Nothing much has changed, says Mr Hill. As for the Criminal Cases Review Commission (CCRC), the miscarriage watchdog established in 1997 on the recommendation of the Runciman Commission, he calls it a “bastardisation” of the original proposals. Mr Hill claims the government of the day “only did half the job” and should have instead designed a system truly independent of the courts.
The CCRC “hasn’t got the balls to stand up to the Court of Appeal”, Mr Hill says, adding that the judiciary appears as unreceptive as it ever was to hearing miscarriage cases.
“In so many of these cases, the appeal court has had one chance after another to put it right and they don’t.”

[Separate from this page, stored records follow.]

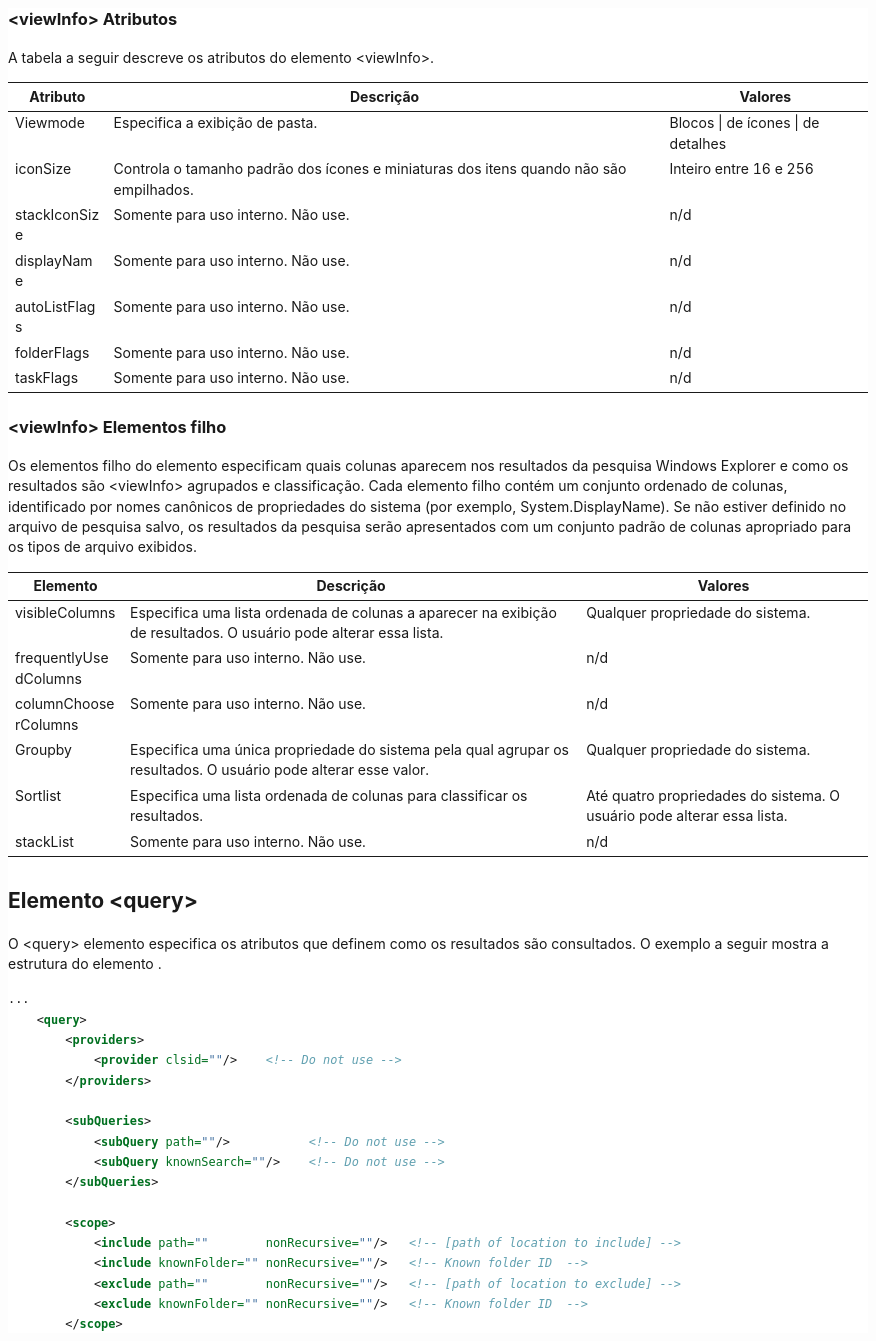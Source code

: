 ### <a name="viewinfo-attributes"></a>\<viewInfo> Atributos

A tabela a seguir descreve os atributos do elemento \<viewInfo>.

| Atributo     | Descrição                                                                     | Valores                     |
|---------------|---------------------------------------------------------------------------------|----------------------------|
| Viewmode      | Especifica a exibição de pasta.                                                      | Blocos \| de ícones \| de detalhes  |
| iconSize      | Controla o tamanho padrão dos ícones e miniaturas dos itens quando não são empilhados. | Inteiro entre 16 e 256 |
| stackIconSize | Somente para uso interno. Não use.                                              | n/d                        |
| displayName   | Somente para uso interno. Não use.                                              | n/d                        |
| autoListFlags | Somente para uso interno. Não use.                                              | n/d                        |
| folderFlags   | Somente para uso interno. Não use.                                              | n/d                        |
| taskFlags     | Somente para uso interno. Não use.                                              | n/d                        |

### <a name="viewinfo-child-elements"></a>\<viewInfo> Elementos filho

Os elementos filho do elemento especificam quais colunas aparecem nos resultados da pesquisa Windows Explorer e como os resultados são \<viewInfo> agrupados e classificação. Cada elemento filho contém um conjunto ordenado de colunas, identificado por nomes canônicos de propriedades do sistema (por exemplo, System.DisplayName). Se não estiver definido no arquivo de pesquisa salvo, os resultados da pesquisa serão apresentados com um conjunto padrão de colunas apropriado para os tipos de arquivo exibidos.

| Elemento               | Descrição                                                                                        | Valores                                                       |
|-----------------------|----------------------------------------------------------------------------------------------------|--------------------------------------------------------------|
| visibleColumns        | Especifica uma lista ordenada de colunas a aparecer na exibição de resultados. O usuário pode alterar essa lista. | Qualquer propriedade do sistema.                                         |
| frequentlyUsedColumns | Somente para uso interno. Não use.                                                                 | n/d                                                          |
| columnChooserColumns  | Somente para uso interno. Não use.                                                                 | n/d                                                          |
| Groupby               | Especifica uma única propriedade do sistema pela qual agrupar os resultados. O usuário pode alterar esse valor.  | Qualquer propriedade do sistema.                                         |
| Sortlist              | Especifica uma lista ordenada de colunas para classificar os resultados.                                       | Até quatro propriedades do sistema. O usuário pode alterar essa lista. |
| stackList             | Somente para uso interno. Não use.                                                                 | n/d                                                          |

## <a name="query-element"></a>Elemento \<query>

O \<query> elemento especifica os atributos que definem como os resultados são consultados. O exemplo a seguir mostra a estrutura do elemento .

```XML
...
    <query>
        <providers>
            <provider clsid=""/>    <!-- Do not use -->
        </providers>

        <subQueries>
            <subQuery path=""/>           <!-- Do not use -->
            <subQuery knownSearch=""/>    <!-- Do not use -->
        </subQueries>

        <scope>
            <include path=""        nonRecursive=""/>   <!-- [path of location to include] -->
            <include knownFolder="" nonRecursive=""/>   <!-- Known folder ID  -->
            <exclude path=""        nonRecursive=""/>   <!-- [path of location to exclude] -->
            <exclude knownFolder="" nonRecursive=""/>   <!-- Known folder ID  -->
        </scope>
```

Despite all the successful appeals in the past 25 years, “not one police officer has stood trial [in relation to a miscarriage of justice]. Not one has gone to prison.”
Over the past year, The Independent on Sunday has highlighted the cases of Victor Nealon and Sam Hallam, victims of miscarriages of justice who have been denied compensation by the Ministry of Justice under a new law passed by the Coalition government.
The Antisocial Behaviour, Crime and Policing Act 2014 restricts compensation to those who can demonstrate “beyond reasonable doubt” that they did not commit the offence. Mr Nealon was released from prison after 17 years when his conviction for attempted rape was overturned on the strength of a DNA test.
Sam Hallam, 28, was 17 when he was convicted in relation to a gang-related murder in the East End of London. Thames Valley Police, instructed by the CCRC, interviewed 37 people at the crowded murder scene who all said Hallam wasn’t there. Shockingly, both men have been denied compensation by the Ministry of Justice under the new law. Last week, the pair took their challenge to the new scheme to the Court of Appeal in a test case.
Mr Nealon, 54, left HMP Wakefield in December 2013 at only three hours’ notice, with £46 in his pocket and a train ticket to Shrewsbury. Paddy Hill left the Old Bailey with nothing more than the clothes he stood in plus a travel voucher, also for £46. After 10 years, the Birmingham Six were finally awarded compensation ranging from £840,000 to £1.2m.
Mr Hill visited Mr Nealon in prison and has supported Mr Hallam’s campaign. “According to the Government, Victor and Sam aren’t ‘innocent enough’,” he says. “It’s disgraceful. The Government might as well have said that the police have got the right to take you off the streets, lock you up for years and throw you out at the end.
“Look at the Marchioness disaster, the Paddington rail crash, Lockerbie, Dunblane, etc – as soon as these tragedies happen the Government sends in counsellors for the people who were injured and their families. They never offered us any of that. The reason for that is simple: we are victims of the state. If they help us, then it’s an admission of guilt.
“We have never been offered any help, nothing. Even though the British establishment admits they owe us a duty of care, they say they haven’t got any money.
“They have plenty of money to go bombing Syria.”
Mr Hill, who set up the support group Mojo (Miscarriages of Justice Organisation), advises victims of miscarriage that any euphoria felt on release will be short-lived.
“Happiness to us is an illusion,” he says. “I tell the lads [Mr Nealon and Mr Hallam], ‘Some way down the line you might find a level of contentment, and where you do, grab it with both arms. That is as good as it is ever likely to get’.”
Does it ever get any easier? “You learn to control your emotions,” he says. “I still break down and cry even now. It is like a big black cloud descends on you. I don’t even know what I’m crying about. Sometimes I pull the shutters down, and stare at the walls for days.”
What was going though his mind when the famous images of the Birmingham Six on the steps of the Old Bailey were taken all those years ago? “Anger,” he replies. “What happened to us should never have happened. The Birmingham police allowed the guilty people to get away with it.
“If they had done their job properly, they would have caught the people responsible.”